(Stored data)
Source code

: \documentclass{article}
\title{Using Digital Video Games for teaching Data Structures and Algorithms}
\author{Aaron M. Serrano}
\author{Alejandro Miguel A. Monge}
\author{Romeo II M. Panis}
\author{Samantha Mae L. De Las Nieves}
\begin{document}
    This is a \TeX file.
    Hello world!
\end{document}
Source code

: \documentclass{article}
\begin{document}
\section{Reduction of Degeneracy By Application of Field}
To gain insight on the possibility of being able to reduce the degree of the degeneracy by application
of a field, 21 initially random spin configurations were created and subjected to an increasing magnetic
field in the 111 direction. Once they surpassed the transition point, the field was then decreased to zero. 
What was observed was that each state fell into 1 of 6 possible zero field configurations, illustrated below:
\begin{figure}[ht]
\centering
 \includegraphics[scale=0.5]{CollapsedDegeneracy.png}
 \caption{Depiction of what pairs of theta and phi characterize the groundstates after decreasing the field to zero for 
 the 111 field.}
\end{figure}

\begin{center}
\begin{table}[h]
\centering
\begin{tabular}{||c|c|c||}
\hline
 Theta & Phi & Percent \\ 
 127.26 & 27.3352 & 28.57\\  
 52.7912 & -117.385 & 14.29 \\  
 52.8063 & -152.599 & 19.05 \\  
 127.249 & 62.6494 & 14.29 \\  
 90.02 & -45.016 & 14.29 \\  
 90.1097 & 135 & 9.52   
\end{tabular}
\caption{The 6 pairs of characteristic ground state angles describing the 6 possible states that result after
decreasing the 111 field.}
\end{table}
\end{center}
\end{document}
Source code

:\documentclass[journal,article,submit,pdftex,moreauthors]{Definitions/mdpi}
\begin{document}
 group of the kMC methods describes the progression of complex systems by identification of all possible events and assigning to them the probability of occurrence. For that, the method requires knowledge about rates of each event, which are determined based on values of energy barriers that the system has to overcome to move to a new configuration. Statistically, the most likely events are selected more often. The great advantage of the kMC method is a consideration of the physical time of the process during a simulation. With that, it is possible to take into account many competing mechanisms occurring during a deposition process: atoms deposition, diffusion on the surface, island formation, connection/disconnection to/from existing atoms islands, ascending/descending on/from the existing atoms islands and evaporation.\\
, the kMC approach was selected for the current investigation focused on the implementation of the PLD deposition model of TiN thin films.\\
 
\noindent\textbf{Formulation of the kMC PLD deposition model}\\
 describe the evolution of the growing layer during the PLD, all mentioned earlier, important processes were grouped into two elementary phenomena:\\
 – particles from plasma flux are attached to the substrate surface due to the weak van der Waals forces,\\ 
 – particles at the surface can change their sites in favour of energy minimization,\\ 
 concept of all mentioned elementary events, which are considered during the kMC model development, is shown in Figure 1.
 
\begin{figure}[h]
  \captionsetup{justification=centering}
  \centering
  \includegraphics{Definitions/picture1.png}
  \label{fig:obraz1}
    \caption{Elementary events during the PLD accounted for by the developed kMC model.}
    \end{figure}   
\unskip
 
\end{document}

● **Goal of the exercise**
What is needed is a word-for-word copy of the records above, from the first line through the line that contains "This is a \TeX file.".

● **Response for this exercise**
Source code

: \documentclass{article}
\title{Using Digital Video Games for teaching Data Structures and Algorithms}
\author{Aaron M. Serrano}
\author{Alejandro Miguel A. Monge}
\author{Romeo II M. Panis}
\author{Samantha Mae L. De Las Nieves}
\begin{document}
    This is a \TeX file.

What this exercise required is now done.